Simone Rocha
After a mad-dash year traveling through Europe, Asia, and America, presenting two critically lauded collections, and earning a nomination for the inaugural LVMH Young Fashion Designer Prize, Dublin-born, London-based designer Simone Rocha is living in the now. Speaking from her new studio in the East End amid preparations for her collaboration with denim giant J Brand, Rocha, who arrived in London in 2008 for the master’s course at Central Saint Martins, found her new surroundings to be “a completely different landscape, to say the least.” The 27-year-old quickly emerged from fashion’s youthquake epicenter with a fully matured vision and debuted her first collection of deconstructed separates with the talent incubator Fashion East in 2011. But what brought Rocha to the forefront of the London scene—in addition to the covetable Perspex-heeled brogues that landed her on the shelves of Opening Ceremony, Colette, and Dover Street Market‚ is her knack for remixing tech fabrics, PVC, and Irish heritage crafts with a subversive gender mash-up of distinctive feminine and masculine shapes (think oversize tomboyish jackets rendered in lace), tapping into an intellectual, ladylike cool. “It’s always about creating a tension—between masculinity and femininity, or hard and soft, or natural and man-made,” she explains.

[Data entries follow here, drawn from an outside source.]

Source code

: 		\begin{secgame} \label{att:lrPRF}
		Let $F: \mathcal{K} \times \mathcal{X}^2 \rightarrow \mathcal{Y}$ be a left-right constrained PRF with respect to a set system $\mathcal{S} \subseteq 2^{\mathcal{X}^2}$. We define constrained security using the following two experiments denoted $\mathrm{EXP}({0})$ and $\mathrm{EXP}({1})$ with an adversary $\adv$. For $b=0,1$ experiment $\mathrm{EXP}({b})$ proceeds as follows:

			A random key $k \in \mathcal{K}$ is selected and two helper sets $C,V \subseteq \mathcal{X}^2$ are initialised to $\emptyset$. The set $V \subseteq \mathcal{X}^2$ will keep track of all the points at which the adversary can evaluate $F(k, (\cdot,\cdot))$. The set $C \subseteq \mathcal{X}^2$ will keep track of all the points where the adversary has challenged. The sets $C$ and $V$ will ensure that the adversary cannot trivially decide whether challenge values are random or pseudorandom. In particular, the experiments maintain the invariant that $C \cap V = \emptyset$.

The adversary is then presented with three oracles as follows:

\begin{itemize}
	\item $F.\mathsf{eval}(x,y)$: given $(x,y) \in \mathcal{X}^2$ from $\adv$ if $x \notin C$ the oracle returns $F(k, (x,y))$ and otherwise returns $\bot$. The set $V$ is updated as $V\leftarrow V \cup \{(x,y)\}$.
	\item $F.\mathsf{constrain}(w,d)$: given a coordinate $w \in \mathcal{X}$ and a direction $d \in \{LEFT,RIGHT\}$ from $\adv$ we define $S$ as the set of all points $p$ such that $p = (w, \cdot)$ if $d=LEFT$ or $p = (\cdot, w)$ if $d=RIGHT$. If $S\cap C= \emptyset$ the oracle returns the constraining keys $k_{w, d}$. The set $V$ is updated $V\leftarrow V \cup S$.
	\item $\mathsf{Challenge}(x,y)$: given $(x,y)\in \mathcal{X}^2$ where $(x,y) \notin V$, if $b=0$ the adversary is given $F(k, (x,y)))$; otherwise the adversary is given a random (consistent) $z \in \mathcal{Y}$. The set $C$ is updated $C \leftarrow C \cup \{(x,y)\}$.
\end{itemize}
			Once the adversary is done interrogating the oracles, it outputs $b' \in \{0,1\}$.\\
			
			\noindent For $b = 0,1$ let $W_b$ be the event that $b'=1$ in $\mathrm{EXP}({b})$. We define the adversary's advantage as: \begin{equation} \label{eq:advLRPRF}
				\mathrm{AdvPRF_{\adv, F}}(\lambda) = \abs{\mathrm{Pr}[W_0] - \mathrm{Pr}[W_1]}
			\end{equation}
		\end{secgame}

It’s clear that for Rocha, who gets inspiration as easily from the day-to-day of her native country (from “the sea or someone selling vegetables out of a pram,” she says) as from the textile work of Louise Bourgeois and Japanese erotic photographer Nobuyoshi Araki, alchemizing opposing forces is at the core of her process. But Rocha finds the real women in her life—her friends, her mother, Odette, and her Irish and Chinese grannies, “strong women with femininity”—the main catalyst for her designs. Those women anchored her fall 2014 collection, which took its cue from an exhibit of Elizabethan-era paintings Rocha took in at London’s National Portrait Gallery.
“It was so still, but it was so strong. Even though it was decorative, I thought it felt quite cool. It didn’t feel dated. That felt powerful to me,” she reflects. The strength she recognized—translated into voluminous, rounded silhouettes echoing the period’s farthingales and doublets, exaggerated, sculptural hips, snakeskin-printed embossed leather, tartan frocks with cut-outs and tulle insets, liberal use of faux fur, and a succession of erotically charged pink-and-red-checked transparent dresses—spiked the Simone Rocha gamine with a punkish rebellion.
“It’s always pushing forward,” Rocha says of her vision. “But it will always have the same soul.”